Your say in making the buses better
Here is a special entry from a friend of Better Buses, recounting how she found Glasgow’s buses as a visitor from France:
From Kelvingrove Park to the Gorbals, then through the Necropolis, what better way to visit than by bus? Let’s find a bus stop to start with … but which one? The first difference: Glasgow has several bus companies, never seen that before! In France, cities, as big as they are, are always run by a single company, under the strong control of the state, which manages the whole transport network: buses, subway, tramway (and train in Paris).

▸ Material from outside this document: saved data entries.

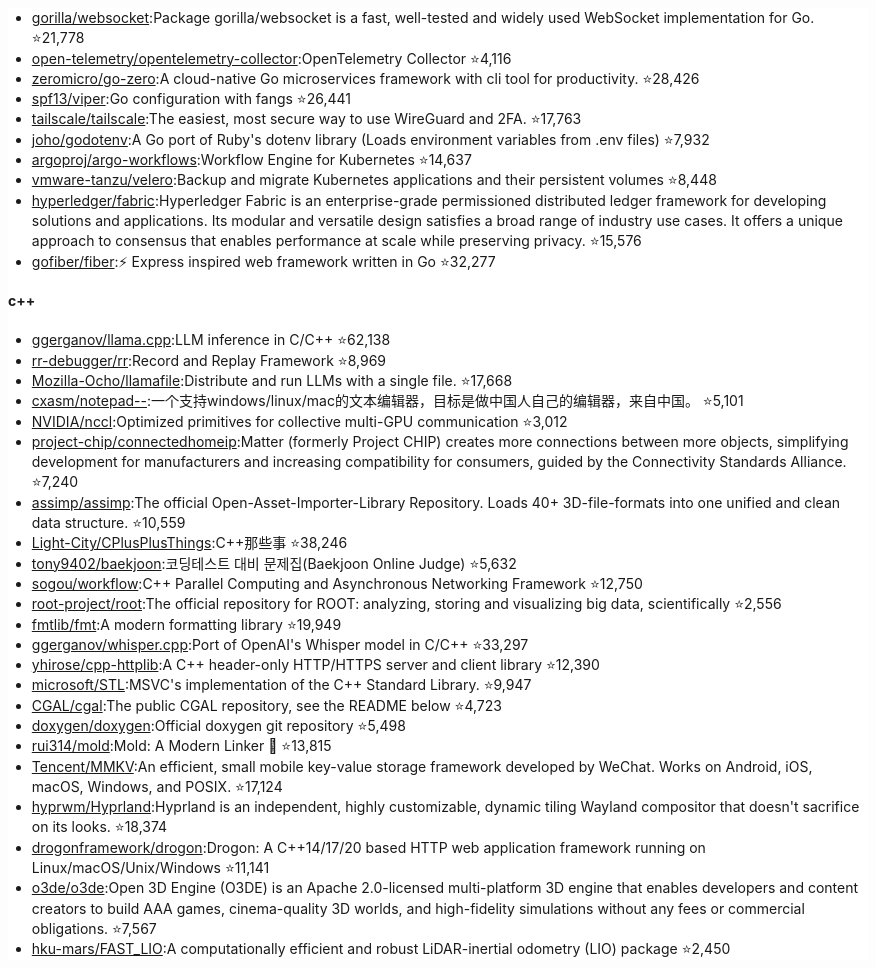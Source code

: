 * [gorilla/websocket](https://github.com/gorilla/websocket):Package gorilla/websocket is a fast, well-tested and widely used WebSocket implementation for Go. ⭐21,778
* [open-telemetry/opentelemetry-collector](https://github.com/open-telemetry/opentelemetry-collector):OpenTelemetry Collector ⭐4,116
* [zeromicro/go-zero](https://github.com/zeromicro/go-zero):A cloud-native Go microservices framework with cli tool for productivity. ⭐28,426
* [spf13/viper](https://github.com/spf13/viper):Go configuration with fangs ⭐26,441
* [tailscale/tailscale](https://github.com/tailscale/tailscale):The easiest, most secure way to use WireGuard and 2FA. ⭐17,763
* [joho/godotenv](https://github.com/joho/godotenv):A Go port of Ruby's dotenv library (Loads environment variables from .env files) ⭐7,932
* [argoproj/argo-workflows](https://github.com/argoproj/argo-workflows):Workflow Engine for Kubernetes ⭐14,637
* [vmware-tanzu/velero](https://github.com/vmware-tanzu/velero):Backup and migrate Kubernetes applications and their persistent volumes ⭐8,448
* [hyperledger/fabric](https://github.com/hyperledger/fabric):Hyperledger Fabric is an enterprise-grade permissioned distributed ledger framework for developing solutions and applications. Its modular and versatile design satisfies a broad range of industry use cases. It offers a unique approach to consensus that enables performance at scale while preserving privacy. ⭐15,576
* [gofiber/fiber](https://github.com/gofiber/fiber):⚡️ Express inspired web framework written in Go ⭐32,277

#### c++
* [ggerganov/llama.cpp](https://github.com/ggerganov/llama.cpp):LLM inference in C/C++ ⭐62,138
* [rr-debugger/rr](https://github.com/rr-debugger/rr):Record and Replay Framework ⭐8,969
* [Mozilla-Ocho/llamafile](https://github.com/Mozilla-Ocho/llamafile):Distribute and run LLMs with a single file. ⭐17,668
* [cxasm/notepad--](https://github.com/cxasm/notepad--):一个支持windows/linux/mac的文本编辑器，目标是做中国人自己的编辑器，来自中国。 ⭐5,101
* [NVIDIA/nccl](https://github.com/NVIDIA/nccl):Optimized primitives for collective multi-GPU communication ⭐3,012
* [project-chip/connectedhomeip](https://github.com/project-chip/connectedhomeip):Matter (formerly Project CHIP) creates more connections between more objects, simplifying development for manufacturers and increasing compatibility for consumers, guided by the Connectivity Standards Alliance. ⭐7,240
* [assimp/assimp](https://github.com/assimp/assimp):The official Open-Asset-Importer-Library Repository. Loads 40+ 3D-file-formats into one unified and clean data structure. ⭐10,559
* [Light-City/CPlusPlusThings](https://github.com/Light-City/CPlusPlusThings):C++那些事 ⭐38,246
* [tony9402/baekjoon](https://github.com/tony9402/baekjoon):코딩테스트 대비 문제집(Baekjoon Online Judge) ⭐5,632
* [sogou/workflow](https://github.com/sogou/workflow):C++ Parallel Computing and Asynchronous Networking Framework ⭐12,750
* [root-project/root](https://github.com/root-project/root):The official repository for ROOT: analyzing, storing and visualizing big data, scientifically ⭐2,556
* [fmtlib/fmt](https://github.com/fmtlib/fmt):A modern formatting library ⭐19,949
* [ggerganov/whisper.cpp](https://github.com/ggerganov/whisper.cpp):Port of OpenAI's Whisper model in C/C++ ⭐33,297
* [yhirose/cpp-httplib](https://github.com/yhirose/cpp-httplib):A C++ header-only HTTP/HTTPS server and client library ⭐12,390
* [microsoft/STL](https://github.com/microsoft/STL):MSVC's implementation of the C++ Standard Library. ⭐9,947
* [CGAL/cgal](https://github.com/CGAL/cgal):The public CGAL repository, see the README below ⭐4,723
* [doxygen/doxygen](https://github.com/doxygen/doxygen):Official doxygen git repository ⭐5,498
* [rui314/mold](https://github.com/rui314/mold):Mold: A Modern Linker 🦠 ⭐13,815
* [Tencent/MMKV](https://github.com/Tencent/MMKV):An efficient, small mobile key-value storage framework developed by WeChat. Works on Android, iOS, macOS, Windows, and POSIX. ⭐17,124
* [hyprwm/Hyprland](https://github.com/hyprwm/Hyprland):Hyprland is an independent, highly customizable, dynamic tiling Wayland compositor that doesn't sacrifice on its looks. ⭐18,374
* [drogonframework/drogon](https://github.com/drogonframework/drogon):Drogon: A C++14/17/20 based HTTP web application framework running on Linux/macOS/Unix/Windows ⭐11,141
* [o3de/o3de](https://github.com/o3de/o3de):Open 3D Engine (O3DE) is an Apache 2.0-licensed multi-platform 3D engine that enables developers and content creators to build AAA games, cinema-quality 3D worlds, and high-fidelity simulations without any fees or commercial obligations. ⭐7,567
* [hku-mars/FAST_LIO](https://github.com/hku-mars/FAST_LIO):A computationally efficient and robust LiDAR-inertial odometry (LIO) package ⭐2,450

After trying unsuccessfully to find a proper map of Glasgow centre on First’s website, I decide to go directly to a bus stop and find my way by myself. I’m lucky – a bus has just arrived at the closest bus stop to my home, asking the driver for information, he seems very helpful but… What language is he speaking to me??? Keep calm Coline, just the Glaswegian accent! Well, sat on the bus which seems to go to the city center -not too bad for a first lift- but why has the driver not given me my money back? Another passenger explains to me that it is called the “exact change policy” but I have to say that I still haven’t understood why it happens, except to increase the profit of First: would it be that difficult for drivers to give change?! Do you not find it weird that First is the only one to do that? -having travelled in Europe that’s the first time I’ve ever seen this. And by the way; do you find their fares fair? I paid £1.85 for a journey of three bus stops and I cannot help comparing this with the transport fares of Lyon, the French city that I come from. With a city size pretty similar to Glasgow and integrated ticketing across all forms of transport, a city-wide ticket costs €1.60 (£1.25)!

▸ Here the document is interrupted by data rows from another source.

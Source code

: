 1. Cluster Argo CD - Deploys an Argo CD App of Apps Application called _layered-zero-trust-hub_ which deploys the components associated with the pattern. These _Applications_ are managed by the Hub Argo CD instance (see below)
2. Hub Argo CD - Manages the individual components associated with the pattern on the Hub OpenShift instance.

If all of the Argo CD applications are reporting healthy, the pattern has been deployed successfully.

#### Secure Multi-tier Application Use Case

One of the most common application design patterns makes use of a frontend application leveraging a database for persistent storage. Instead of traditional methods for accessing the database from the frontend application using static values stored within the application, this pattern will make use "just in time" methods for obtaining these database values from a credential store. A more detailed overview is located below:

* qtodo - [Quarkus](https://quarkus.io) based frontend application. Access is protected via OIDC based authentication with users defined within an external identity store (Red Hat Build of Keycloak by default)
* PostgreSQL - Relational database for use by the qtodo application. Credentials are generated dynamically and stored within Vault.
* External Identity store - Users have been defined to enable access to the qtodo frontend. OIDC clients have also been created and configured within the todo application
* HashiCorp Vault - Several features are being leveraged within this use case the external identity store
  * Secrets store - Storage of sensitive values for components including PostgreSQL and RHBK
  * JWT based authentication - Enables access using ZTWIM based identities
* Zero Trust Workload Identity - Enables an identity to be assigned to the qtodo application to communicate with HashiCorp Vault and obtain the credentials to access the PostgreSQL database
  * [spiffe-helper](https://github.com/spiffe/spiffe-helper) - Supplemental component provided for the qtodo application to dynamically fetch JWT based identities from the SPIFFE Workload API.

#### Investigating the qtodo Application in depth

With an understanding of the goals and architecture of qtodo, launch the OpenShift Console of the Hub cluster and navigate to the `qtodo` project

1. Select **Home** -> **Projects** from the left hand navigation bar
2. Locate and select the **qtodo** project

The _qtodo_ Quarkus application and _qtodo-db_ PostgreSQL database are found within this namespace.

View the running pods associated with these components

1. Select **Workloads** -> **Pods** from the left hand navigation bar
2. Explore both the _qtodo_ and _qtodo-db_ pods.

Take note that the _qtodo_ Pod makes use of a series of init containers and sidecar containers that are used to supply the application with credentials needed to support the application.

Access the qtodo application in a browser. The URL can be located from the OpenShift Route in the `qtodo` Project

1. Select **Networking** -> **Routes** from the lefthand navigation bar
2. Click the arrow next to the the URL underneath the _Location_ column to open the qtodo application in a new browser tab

While looking out the bus window, looking at the nice and surprising city of Glasgow, I let my thoughts wander for a while and instead of thinking about the nice weather, as a law student I’m thinking about the Scottish bus policy (yes I know, that’s a bit sad!). As a bus user I can notice the strong difference between regulated and deregulated management of public transport, if deregulation is theoretically a good initiative to stimulate competition and economy (so British!), it seems that competition is not working anymore. Indeed, it seems to me that First is taking advantage of its leadership position to impose unfair practices to bus users who have no means to say no to it. As far as I can compare to what I know of the French system, I find myself in a good position as a service user because the measures taken by the city’s bus company are controlled by the city (fares, punctuality assessment, etc.) and on the other side the city council has to help the development of the public transport system; for example by creating specific bus lanes or subsidising more environmentally-friendly buses. So I wonder, who really benefits from the deregulated system, users or companies?
But buses suddenly lose any interest for me as I arrive in the city center, big red buildings, shops everywhere, and then a quiet walk through the Green and down by the banks of the River Clyde… what a nice tour of the city I have had! Far away, the amazing university at the top of the hill and St Mungo’s Cathedral… so many things that I’m looking forward to see – but I may rent a bike!

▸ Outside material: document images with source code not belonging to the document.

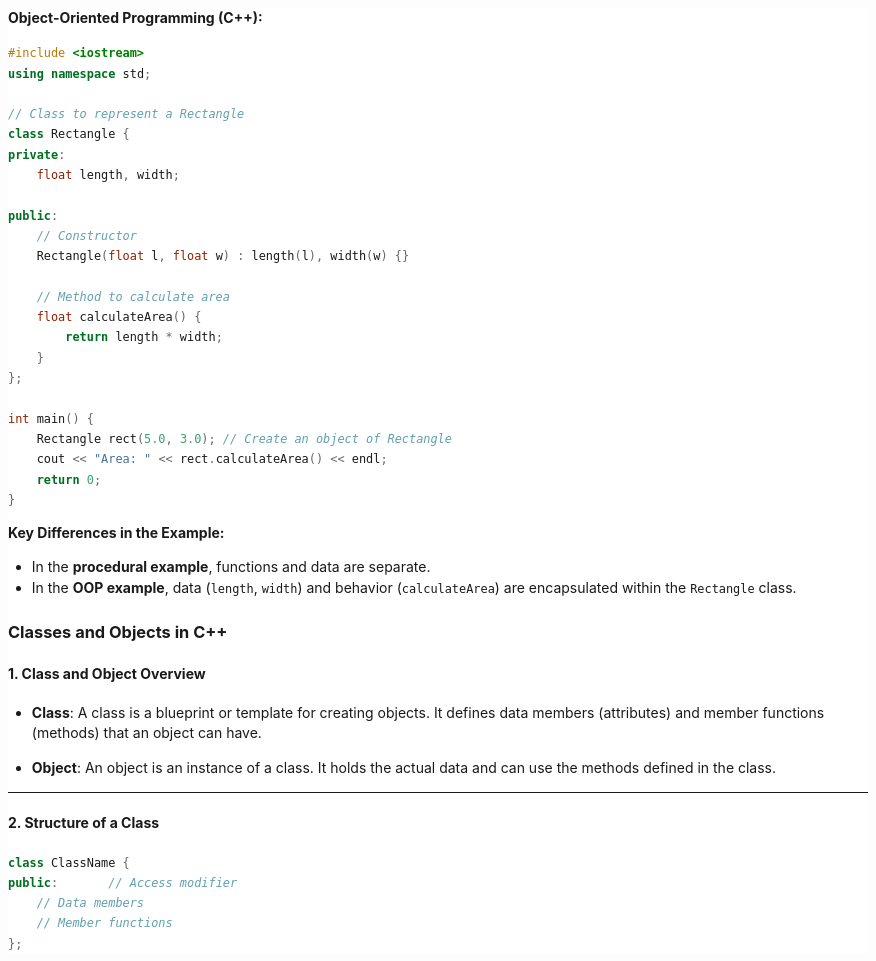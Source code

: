 **Object-Oriented Programming (C++):**
```cpp
#include <iostream>
using namespace std;

// Class to represent a Rectangle
class Rectangle {
private:
    float length, width;

public:
    // Constructor
    Rectangle(float l, float w) : length(l), width(w) {}

    // Method to calculate area
    float calculateArea() {
        return length * width;
    }
};

int main() {
    Rectangle rect(5.0, 3.0); // Create an object of Rectangle
    cout << "Area: " << rect.calculateArea() << endl;
    return 0;
}
```

**Key Differences in the Example:**
- In the **procedural example**, functions and data are separate.
- In the **OOP example**, data (`length`, `width`) and behavior (`calculateArea`) are encapsulated within the `Rectangle` class.


### **Classes and Objects in C++**

#### **1. Class and Object Overview**

- **Class**: 
  A class is a blueprint or template for creating objects. It defines data members (attributes) and member functions (methods) that an object can have.

- **Object**: 
  An object is an instance of a class. It holds the actual data and can use the methods defined in the class.

---

#### **2. Structure of a Class**

```cpp
class ClassName {
public:       // Access modifier
    // Data members
    // Member functions
};
```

Still discovering new parts of the city -lively pubs, nice streets- and still meeting so many nice and helpful Glaswegians, I just regret that the heavy traffic and unhelpful public transport system do not help me enjoy Glasgow to its full potential. As one of the most dynamic and warmhearted cities in Europe, do not hesitate to look to your European neighbours for inspiration about public transport: integrated ticketing, public bike sharing, green buses, specific bus street… there are loads of interesting ideas that could be set up here: loads of alternatives that Glasgow definitely deserves!